▸ **Excerpted records**:
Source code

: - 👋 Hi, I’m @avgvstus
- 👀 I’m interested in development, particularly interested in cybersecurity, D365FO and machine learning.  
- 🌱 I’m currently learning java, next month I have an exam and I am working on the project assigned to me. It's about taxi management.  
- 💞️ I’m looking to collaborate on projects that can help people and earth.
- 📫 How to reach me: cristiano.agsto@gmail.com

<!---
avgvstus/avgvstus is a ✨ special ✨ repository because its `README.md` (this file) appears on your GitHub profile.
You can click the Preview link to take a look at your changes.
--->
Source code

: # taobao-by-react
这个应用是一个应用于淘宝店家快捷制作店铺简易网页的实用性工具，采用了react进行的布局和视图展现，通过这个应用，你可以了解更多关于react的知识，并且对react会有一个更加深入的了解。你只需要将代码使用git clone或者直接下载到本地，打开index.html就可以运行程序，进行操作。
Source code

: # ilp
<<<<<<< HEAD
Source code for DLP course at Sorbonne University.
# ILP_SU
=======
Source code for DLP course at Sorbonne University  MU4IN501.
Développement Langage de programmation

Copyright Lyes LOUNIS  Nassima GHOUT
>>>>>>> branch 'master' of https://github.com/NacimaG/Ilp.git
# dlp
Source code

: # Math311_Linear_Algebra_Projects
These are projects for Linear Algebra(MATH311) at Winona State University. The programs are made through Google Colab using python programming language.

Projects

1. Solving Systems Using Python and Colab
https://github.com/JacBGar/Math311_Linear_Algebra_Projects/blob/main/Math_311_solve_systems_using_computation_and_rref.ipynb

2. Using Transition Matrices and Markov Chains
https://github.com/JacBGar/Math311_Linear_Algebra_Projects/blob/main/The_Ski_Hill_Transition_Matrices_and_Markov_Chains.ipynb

---

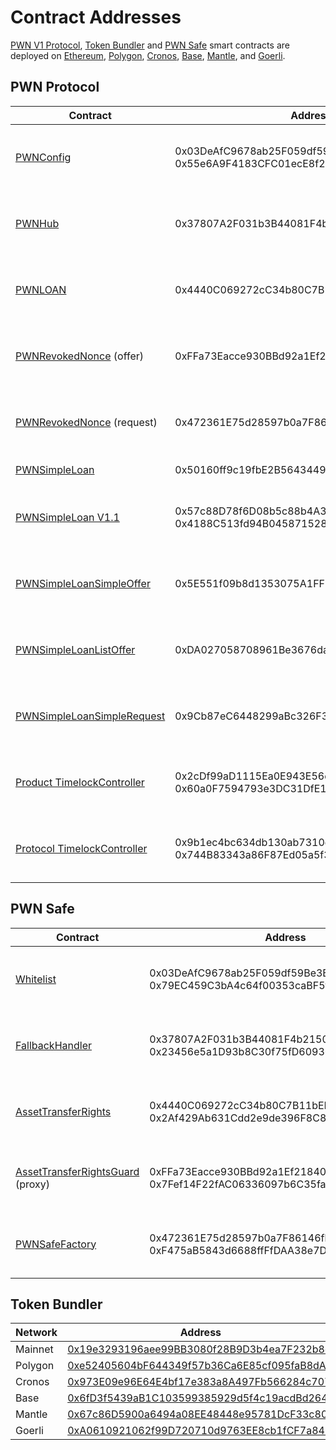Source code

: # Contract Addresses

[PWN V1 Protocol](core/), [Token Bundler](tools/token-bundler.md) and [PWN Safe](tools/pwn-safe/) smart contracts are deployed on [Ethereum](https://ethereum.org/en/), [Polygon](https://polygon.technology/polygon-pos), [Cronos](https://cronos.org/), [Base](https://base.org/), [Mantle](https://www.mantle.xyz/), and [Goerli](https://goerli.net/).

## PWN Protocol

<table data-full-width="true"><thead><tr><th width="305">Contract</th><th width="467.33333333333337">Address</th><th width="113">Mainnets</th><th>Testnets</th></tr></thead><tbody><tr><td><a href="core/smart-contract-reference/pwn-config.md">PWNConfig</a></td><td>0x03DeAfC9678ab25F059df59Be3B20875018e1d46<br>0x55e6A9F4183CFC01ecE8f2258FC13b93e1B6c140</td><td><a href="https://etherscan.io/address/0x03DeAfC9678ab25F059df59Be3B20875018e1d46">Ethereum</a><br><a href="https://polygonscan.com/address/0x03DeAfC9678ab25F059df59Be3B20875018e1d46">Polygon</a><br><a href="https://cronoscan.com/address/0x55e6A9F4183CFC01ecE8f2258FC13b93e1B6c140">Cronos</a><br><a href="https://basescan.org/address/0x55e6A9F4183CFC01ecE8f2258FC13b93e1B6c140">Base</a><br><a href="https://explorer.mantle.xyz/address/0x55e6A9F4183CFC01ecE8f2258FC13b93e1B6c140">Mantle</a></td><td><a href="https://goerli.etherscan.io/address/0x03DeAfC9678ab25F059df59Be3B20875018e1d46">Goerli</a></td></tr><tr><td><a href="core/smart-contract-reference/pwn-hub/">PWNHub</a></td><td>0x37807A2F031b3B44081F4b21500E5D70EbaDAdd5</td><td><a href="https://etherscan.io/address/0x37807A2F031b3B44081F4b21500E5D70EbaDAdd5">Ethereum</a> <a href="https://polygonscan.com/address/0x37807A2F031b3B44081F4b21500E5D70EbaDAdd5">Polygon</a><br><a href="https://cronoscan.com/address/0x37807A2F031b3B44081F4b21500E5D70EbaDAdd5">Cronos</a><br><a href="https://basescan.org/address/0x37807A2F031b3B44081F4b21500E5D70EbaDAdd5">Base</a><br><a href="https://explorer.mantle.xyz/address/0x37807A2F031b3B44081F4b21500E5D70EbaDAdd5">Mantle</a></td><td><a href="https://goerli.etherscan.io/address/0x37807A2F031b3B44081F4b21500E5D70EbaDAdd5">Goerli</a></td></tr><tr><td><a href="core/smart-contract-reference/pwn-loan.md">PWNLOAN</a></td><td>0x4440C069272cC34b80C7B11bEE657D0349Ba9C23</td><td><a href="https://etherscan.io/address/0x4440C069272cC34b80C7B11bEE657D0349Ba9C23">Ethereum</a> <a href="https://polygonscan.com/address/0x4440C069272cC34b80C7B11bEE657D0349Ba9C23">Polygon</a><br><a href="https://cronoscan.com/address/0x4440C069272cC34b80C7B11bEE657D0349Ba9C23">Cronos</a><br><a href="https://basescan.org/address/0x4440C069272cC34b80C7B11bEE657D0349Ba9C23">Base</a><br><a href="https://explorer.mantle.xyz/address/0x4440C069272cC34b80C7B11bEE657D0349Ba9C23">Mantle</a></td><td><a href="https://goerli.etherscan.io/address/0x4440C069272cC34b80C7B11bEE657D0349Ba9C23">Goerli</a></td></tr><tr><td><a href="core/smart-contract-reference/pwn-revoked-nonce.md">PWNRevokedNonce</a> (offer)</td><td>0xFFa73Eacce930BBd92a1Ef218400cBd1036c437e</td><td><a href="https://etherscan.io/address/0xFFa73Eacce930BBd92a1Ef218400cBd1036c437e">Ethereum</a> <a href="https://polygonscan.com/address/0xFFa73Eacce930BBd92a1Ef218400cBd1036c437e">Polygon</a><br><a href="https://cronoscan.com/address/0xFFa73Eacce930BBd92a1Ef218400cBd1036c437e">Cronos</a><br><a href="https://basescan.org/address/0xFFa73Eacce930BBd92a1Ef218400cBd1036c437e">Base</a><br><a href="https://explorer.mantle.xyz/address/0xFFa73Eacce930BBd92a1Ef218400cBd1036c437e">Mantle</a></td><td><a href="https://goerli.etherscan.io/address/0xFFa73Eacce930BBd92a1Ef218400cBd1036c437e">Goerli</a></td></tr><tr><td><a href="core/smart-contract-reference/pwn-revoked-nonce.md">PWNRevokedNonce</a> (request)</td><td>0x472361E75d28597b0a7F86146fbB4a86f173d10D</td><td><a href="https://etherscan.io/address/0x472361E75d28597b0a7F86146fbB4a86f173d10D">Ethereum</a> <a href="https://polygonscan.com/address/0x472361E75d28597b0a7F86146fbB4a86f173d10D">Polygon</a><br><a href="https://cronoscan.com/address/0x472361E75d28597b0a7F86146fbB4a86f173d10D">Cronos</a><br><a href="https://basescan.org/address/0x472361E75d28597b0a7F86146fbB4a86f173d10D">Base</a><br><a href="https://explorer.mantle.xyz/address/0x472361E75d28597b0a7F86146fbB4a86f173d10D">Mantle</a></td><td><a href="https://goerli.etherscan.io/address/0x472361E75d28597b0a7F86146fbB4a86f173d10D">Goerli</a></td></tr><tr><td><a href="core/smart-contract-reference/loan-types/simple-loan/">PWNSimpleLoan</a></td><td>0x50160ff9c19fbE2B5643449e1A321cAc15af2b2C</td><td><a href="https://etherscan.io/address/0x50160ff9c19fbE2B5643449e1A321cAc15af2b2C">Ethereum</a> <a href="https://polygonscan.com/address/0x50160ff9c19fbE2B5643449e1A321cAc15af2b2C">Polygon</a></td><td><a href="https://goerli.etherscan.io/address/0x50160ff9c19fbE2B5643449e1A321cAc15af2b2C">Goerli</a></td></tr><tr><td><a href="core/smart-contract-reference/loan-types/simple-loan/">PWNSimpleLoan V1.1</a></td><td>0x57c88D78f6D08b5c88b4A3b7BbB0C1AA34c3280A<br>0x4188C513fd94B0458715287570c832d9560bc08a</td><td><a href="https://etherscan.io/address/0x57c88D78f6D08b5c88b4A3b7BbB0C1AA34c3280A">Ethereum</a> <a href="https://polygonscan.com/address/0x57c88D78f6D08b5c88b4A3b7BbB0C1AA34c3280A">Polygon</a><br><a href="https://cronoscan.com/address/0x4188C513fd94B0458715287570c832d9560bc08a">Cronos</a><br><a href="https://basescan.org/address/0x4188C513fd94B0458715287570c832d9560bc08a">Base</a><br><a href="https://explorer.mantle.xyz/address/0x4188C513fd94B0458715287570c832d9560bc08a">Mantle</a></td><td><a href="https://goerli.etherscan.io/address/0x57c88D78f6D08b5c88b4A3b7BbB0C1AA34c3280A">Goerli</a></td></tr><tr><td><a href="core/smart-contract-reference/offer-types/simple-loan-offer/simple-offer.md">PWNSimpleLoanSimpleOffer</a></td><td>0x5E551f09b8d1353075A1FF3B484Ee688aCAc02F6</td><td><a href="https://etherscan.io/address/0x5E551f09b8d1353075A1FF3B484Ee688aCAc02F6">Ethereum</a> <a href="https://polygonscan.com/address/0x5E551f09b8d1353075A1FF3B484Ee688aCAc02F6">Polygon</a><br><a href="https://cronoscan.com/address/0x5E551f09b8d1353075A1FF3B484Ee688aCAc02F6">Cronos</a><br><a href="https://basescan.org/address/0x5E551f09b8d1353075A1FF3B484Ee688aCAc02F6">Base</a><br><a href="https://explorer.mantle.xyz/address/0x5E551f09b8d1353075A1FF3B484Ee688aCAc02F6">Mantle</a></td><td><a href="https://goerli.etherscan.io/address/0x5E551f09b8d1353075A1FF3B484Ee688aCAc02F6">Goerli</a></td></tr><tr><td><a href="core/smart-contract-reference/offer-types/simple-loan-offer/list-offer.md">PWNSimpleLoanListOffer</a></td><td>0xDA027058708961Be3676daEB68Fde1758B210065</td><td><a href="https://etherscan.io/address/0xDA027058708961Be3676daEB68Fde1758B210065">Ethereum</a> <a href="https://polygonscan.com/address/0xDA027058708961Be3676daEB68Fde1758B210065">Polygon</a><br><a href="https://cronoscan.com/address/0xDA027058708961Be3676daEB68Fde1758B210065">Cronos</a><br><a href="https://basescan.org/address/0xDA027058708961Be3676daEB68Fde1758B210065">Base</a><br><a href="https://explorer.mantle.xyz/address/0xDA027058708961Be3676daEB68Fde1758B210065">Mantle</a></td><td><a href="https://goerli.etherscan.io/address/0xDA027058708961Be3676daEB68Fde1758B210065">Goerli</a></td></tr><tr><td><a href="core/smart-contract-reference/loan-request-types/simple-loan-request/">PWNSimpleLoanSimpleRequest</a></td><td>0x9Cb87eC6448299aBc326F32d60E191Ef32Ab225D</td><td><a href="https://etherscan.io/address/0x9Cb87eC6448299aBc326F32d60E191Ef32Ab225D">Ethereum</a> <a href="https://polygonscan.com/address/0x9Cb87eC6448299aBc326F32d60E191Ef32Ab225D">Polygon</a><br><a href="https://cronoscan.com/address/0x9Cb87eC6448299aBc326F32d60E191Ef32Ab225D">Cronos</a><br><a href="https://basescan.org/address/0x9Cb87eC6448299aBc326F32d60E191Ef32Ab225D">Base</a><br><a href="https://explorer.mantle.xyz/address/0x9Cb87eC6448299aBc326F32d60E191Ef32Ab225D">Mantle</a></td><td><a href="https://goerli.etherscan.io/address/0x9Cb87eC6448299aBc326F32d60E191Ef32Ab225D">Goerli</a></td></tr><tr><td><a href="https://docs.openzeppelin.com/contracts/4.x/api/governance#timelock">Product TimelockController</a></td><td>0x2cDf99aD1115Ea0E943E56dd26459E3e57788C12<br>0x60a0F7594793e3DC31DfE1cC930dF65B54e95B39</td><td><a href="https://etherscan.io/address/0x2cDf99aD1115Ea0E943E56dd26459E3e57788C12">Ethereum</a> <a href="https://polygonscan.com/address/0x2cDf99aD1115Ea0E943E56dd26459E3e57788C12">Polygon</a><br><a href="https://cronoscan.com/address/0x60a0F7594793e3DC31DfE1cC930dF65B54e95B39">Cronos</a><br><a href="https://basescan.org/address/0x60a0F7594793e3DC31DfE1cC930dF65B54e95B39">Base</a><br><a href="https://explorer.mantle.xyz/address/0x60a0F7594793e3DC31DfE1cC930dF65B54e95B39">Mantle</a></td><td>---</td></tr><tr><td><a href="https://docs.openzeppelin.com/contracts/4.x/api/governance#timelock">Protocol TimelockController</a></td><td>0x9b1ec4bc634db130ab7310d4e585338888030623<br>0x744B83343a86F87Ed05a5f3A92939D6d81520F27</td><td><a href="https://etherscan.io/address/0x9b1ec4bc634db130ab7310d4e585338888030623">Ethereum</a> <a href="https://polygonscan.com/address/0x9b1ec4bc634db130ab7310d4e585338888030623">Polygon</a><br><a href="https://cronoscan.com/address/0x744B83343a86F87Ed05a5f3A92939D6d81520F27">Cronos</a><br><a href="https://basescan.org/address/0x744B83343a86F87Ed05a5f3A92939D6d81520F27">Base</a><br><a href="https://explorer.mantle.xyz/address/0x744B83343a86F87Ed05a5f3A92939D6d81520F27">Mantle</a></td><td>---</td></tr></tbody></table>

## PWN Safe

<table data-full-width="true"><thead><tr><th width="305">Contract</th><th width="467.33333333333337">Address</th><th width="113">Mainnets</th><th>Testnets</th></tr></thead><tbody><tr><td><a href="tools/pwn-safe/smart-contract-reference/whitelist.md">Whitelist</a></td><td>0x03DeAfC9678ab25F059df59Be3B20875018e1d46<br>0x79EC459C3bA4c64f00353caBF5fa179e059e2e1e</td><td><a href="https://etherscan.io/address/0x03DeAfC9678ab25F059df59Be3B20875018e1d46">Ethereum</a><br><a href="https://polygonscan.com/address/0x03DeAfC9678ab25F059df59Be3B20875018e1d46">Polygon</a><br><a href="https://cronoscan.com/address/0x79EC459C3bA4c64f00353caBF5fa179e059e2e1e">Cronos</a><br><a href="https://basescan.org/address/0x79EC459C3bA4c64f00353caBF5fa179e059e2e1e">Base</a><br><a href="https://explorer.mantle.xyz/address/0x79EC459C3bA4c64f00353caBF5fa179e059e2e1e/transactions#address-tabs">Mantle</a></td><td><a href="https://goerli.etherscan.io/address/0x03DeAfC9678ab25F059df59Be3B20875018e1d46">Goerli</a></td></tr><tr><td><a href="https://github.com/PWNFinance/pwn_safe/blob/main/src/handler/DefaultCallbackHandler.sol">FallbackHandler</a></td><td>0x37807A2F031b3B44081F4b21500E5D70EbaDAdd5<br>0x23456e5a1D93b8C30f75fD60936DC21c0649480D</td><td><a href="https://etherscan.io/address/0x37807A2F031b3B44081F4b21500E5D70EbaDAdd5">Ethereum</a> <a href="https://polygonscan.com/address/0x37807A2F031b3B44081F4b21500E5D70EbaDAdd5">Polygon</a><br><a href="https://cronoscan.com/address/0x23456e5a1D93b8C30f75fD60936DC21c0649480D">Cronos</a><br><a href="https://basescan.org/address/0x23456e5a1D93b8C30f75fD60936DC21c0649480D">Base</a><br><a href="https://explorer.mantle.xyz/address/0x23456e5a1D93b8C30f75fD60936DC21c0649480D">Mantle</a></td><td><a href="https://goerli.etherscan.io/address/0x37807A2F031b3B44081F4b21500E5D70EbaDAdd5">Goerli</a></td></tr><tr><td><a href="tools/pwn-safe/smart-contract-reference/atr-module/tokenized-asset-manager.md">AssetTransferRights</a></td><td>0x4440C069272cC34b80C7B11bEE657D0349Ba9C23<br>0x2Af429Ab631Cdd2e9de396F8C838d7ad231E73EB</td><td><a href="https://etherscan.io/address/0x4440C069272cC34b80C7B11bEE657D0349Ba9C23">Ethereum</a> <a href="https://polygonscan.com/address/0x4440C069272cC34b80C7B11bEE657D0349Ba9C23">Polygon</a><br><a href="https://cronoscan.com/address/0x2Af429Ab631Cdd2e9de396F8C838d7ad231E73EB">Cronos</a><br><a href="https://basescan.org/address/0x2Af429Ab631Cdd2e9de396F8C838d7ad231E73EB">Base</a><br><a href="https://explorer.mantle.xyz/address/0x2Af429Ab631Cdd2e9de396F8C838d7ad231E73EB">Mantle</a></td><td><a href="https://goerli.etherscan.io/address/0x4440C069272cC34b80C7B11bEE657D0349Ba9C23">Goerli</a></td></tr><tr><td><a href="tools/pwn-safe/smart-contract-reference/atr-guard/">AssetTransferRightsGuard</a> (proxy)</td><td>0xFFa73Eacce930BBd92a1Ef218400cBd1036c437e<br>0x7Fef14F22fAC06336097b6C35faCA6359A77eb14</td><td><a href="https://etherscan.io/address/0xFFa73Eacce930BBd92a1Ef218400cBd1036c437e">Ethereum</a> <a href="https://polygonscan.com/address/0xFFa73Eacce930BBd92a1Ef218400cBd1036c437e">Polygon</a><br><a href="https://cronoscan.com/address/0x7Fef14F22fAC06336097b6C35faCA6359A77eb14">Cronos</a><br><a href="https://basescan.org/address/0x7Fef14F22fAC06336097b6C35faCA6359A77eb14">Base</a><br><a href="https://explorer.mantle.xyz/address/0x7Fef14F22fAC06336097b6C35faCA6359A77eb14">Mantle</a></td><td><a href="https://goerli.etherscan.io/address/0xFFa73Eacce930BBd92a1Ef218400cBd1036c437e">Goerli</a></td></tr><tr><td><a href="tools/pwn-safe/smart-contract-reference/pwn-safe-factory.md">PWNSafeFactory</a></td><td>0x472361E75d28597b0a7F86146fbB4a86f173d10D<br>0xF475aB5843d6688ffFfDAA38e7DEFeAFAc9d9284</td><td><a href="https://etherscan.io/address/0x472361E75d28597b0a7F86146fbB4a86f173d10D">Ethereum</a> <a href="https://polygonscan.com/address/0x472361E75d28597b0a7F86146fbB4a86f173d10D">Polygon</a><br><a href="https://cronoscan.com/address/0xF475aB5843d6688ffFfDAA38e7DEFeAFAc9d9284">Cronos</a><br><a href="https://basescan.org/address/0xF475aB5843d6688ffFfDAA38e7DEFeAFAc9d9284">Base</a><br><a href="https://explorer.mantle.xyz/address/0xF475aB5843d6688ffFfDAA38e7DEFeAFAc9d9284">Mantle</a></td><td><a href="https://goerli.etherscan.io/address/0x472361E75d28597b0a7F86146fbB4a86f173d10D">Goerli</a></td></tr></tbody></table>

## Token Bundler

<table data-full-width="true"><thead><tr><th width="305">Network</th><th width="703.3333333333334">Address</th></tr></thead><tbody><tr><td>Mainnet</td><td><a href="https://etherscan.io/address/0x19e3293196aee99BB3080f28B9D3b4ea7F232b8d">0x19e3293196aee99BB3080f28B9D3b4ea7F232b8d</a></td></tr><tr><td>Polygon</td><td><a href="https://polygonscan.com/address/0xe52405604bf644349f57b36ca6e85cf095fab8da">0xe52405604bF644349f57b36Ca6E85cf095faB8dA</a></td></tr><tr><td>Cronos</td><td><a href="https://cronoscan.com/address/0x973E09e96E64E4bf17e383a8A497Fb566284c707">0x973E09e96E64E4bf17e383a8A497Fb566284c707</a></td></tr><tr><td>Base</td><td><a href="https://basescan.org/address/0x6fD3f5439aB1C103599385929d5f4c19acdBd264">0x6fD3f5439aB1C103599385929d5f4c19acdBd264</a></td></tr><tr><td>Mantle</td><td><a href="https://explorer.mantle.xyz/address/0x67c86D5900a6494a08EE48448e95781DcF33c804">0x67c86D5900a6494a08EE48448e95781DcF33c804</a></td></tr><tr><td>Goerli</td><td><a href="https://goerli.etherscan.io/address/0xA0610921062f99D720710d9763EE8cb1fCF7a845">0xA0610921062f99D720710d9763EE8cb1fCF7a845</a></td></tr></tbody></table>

---

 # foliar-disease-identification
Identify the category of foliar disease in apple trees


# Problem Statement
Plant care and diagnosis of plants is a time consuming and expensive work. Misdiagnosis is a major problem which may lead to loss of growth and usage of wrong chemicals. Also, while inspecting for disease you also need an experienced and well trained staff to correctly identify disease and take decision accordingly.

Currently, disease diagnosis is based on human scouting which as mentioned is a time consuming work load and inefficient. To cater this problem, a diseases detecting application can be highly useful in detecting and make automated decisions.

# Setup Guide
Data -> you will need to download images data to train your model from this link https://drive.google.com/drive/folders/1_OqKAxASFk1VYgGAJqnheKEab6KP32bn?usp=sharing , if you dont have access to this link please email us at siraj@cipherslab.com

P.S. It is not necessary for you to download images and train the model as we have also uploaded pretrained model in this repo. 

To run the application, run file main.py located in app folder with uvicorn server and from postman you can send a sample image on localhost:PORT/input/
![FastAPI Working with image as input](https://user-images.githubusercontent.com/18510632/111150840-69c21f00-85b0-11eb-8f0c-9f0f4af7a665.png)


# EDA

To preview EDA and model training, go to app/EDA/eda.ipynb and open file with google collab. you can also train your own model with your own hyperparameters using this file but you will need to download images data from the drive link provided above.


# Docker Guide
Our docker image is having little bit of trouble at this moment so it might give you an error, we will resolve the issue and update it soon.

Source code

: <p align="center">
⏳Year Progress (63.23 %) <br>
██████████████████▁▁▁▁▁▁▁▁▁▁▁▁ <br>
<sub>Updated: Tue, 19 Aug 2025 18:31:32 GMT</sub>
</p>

▸ **Prompt**:
Within the material above, transcribe exactly the lines that run from the line holding "# Contract Addresses" through the line holding "## PWN Protocol".

▸ **Response area**:
: # Contract Addresses

[PWN V1 Protocol](core/), [Token Bundler](tools/token-bundler.md) and [PWN Safe](tools/pwn-safe/) smart contracts are deployed on [Ethereum](https://ethereum.org/en/), [Polygon](https://polygon.technology/polygon-pos), [Cronos](https://cronos.org/), [Base](https://base.org/), [Mantle](https://www.mantle.xyz/), and [Goerli](https://goerli.net/).

## PWN Protocol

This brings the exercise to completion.